Why couldn’t the bank simply ask google to delete the specific E – Mail. If it’s already been read then shutting down the account is useless anyways. If it hasn’t been read then deleting the E – Mail will remedy the problem.

Regardless, this shouldn’t be Google’s problem, it shouldn’t be the courts problem, and it shouldn’t be the E – Mail recipients problem. But of course, in America if I make a mistake someone else has to pay. This is the kind of behavior our legal system encourages. This person had to pay with his/her Gmail account for the banks mistakes.

Now if someone doesn’t like me all they have to do is send me someone else’s personal info via a bank (ie: if they work at a bank) and then order a court to shut down my Gmail account. This can be used as a tool for malicious purposes or perhaps even extortion.

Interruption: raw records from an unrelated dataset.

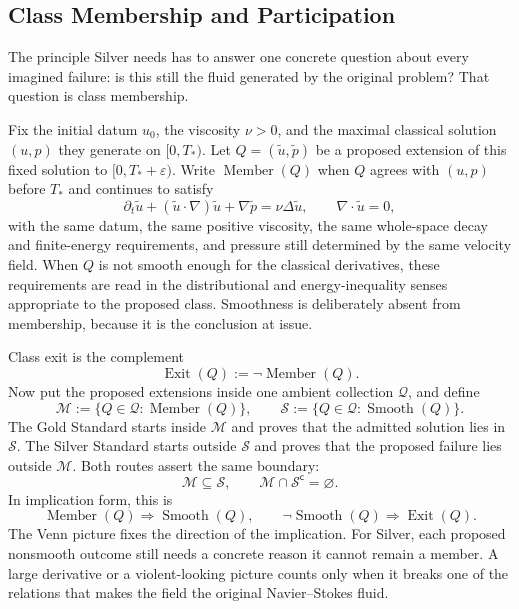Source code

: \subsection{Class Membership and Participation}\label{sub:ClassMembershipAndParticipation}

The principle Silver needs has to answer one concrete question about every imagined failure: is this still the fluid generated by the original problem?
That question is class membership.

Fix the initial datum \(u_0\), the viscosity \(\nu>0\), and the maximal classical solution \((u,p)\) they generate on \([0,T_*)\).
Let \(Q=(\widetilde u,\widetilde p)\) be a proposed extension of this fixed solution to \([0,T_*+\varepsilon)\).
Write \(\operatorname{Member}(Q)\) when \(Q\) agrees with \((u,p)\) before \(T_*\) and continues to satisfy
\[
  \partial_t\widetilde u
  +(\widetilde u\cdot\nabla)\widetilde u
  +\nabla\widetilde p
  =
  \nu\Delta\widetilde u,
  \qquad
  \nabla\cdot\widetilde u=0,
\]
with the same datum, the same positive viscosity, the same whole-space decay and finite-energy requirements, and pressure still determined by the same velocity field.
When \(Q\) is not smooth enough for the classical derivatives, these requirements are read in the distributional and energy-inequality senses appropriate to the proposed class.
Smoothness is deliberately absent from membership, because it is the conclusion at issue.

Class exit is the complement
\[
  \operatorname{Exit}(Q)
  :=
  \neg\operatorname{Member}(Q).
\]
Now put the proposed extensions inside one ambient collection \(\mathcal Q\), and define
\[
  \mathcal M
  :=
  \{Q\in\mathcal Q:\operatorname{Member}(Q)\},
  \qquad
  \mathcal S
  :=
  \{Q\in\mathcal Q:\operatorname{Smooth}(Q)\}.
\]
The Gold Standard starts inside \(\mathcal M\) and proves that the admitted solution lies in \(\mathcal S\).
The Silver Standard starts outside \(\mathcal S\) and proves that the proposed failure lies outside \(\mathcal M\).
Both routes assert the same boundary:
\[
  \mathcal M\subseteq\mathcal S,
  \qquad
  \mathcal M\cap\mathcal S^{\mathsf c}=\varnothing.
\]
In implication form, this is
\[
  \operatorname{Member}(Q)
  \Longrightarrow
  \operatorname{Smooth}(Q),
  \qquad
  \neg\operatorname{Smooth}(Q)
  \Longrightarrow
  \operatorname{Exit}(Q).
\]
The Venn picture fixes the direction of the implication.
For Silver, each proposed nonsmooth outcome still needs a concrete reason it cannot remain a member.
A large derivative or a violent-looking picture counts only when it breaks one of the relations that makes the field the original Navier--Stokes fluid.

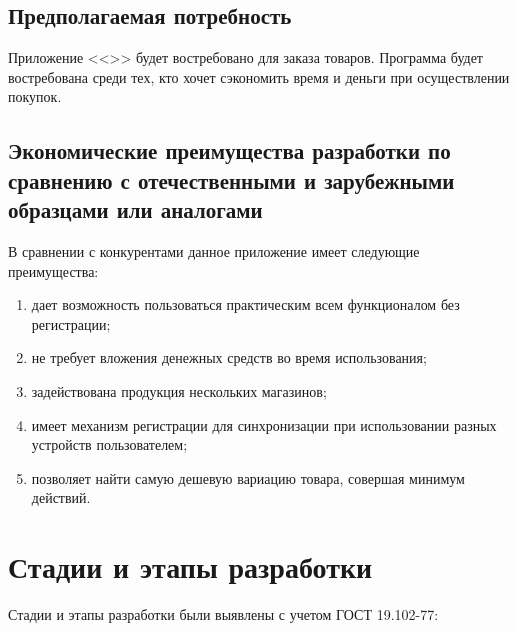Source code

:\documentclass[a4paper,12pt,reqno]{article}
\begin{document}
  \subsection{Предполагаемая потребность}
  Приложение <<\CRTname>> будет востребовано для заказа товаров.
  Программа будет востребована среди тех, кто хочет сэкономить время и деньги при осуществлении покупок.

  \subsection{Экономические преимущества разработки по сравнению с отечественными и зарубежными образцами или аналогами}
  В сравнении с конкурентами данное приложение имеет следующие преимущества:

  \begin{enumerate}
    \item дает возможность пользоваться практическим всем функционалом без регистрации;
    \item не требует вложения денежных средств во время использования;
    \item задействована продукция нескольких магазинов;
    \item имеет механизм регистрации для синхронизации при использовании разных устройств пользователем;
    \item позволяет найти самую дешевую вариацию товара, совершая минимум действий.
  \end{enumerate}

  \newpage
  \section{Стадии и этапы разработки}
  Стадии и этапы разработки были выявлены с учетом ГОСТ 19.102-77:
\end{document}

Or if the court does/did order personal information about the E – Mail recipient to be revealed, someone can make a phishing scam out of this in order to collect private information from people based on their E – Mail address.

Or if someone doesn’t like me over the Internet based on something I said that disagrees with them and they only know me and my E – Mail address over the Internet they can use this as a tool for either malicious purposes or to collect information about me.

Se7en says:

That is totally screwed up, and I hope that this story gets enough publicity that the Bank in question loses business. Who would want to trust them anyways, at this point? They can’t manage their own private information, and have no compunction destroying someone else’s private information, to cover their own asses? Disgraceful.

slackr (profile) says:

Reimbursement

Does anyone else wonder how the hell this judgement ever happened? I can understand covering your mistakes can be a pain but who on earth sent the email in the first place?

“the bank mistakenly sent names, addresses, social security numbers and loan information of more than 1,300 customers to a Gmail address”

I can’t say that I’ve ever sent an email to the wrong person. Forgotten to attach something, yes, accidently mailed 1300 confidential pieces of info on an email, umm Not Even Close.

I really really want this to be a business email so that the bank is forced to reimburse the poor person who’s email account gets randomly shut down. They should just out of principle, it might help lessen the blow.

Ben Zayb says:

Re: Reimbursement

The idiot who sent the email must be the owner or one of the top people. Otherwise, such an idiot would have just gotten themselves fired then IT and PR ordered to remedy what they can.

Anyway, someone should just send the bank some “sensitive” information and have them blown out of the Internet as well. Rocky Mountain Bank my foot!

Anonymous Coward says:

I have a GMail account that I rarely use (perhaps once or twice a year at most). Given that no reply was made to the bank’s email request, it is not beyond the realm of possibility that the account is not one customarily used by the account holder. If this is the case, and certainly Google is in a position to make some kind of a preliminary determination, I fail to see how what is almost certainly a temporary measure is a meaningful violation of whatever legal rights the account holder may have.

If by some miracle the information was sent to my account, I can say with confidence that it will not be seen, if ever, for a very long time.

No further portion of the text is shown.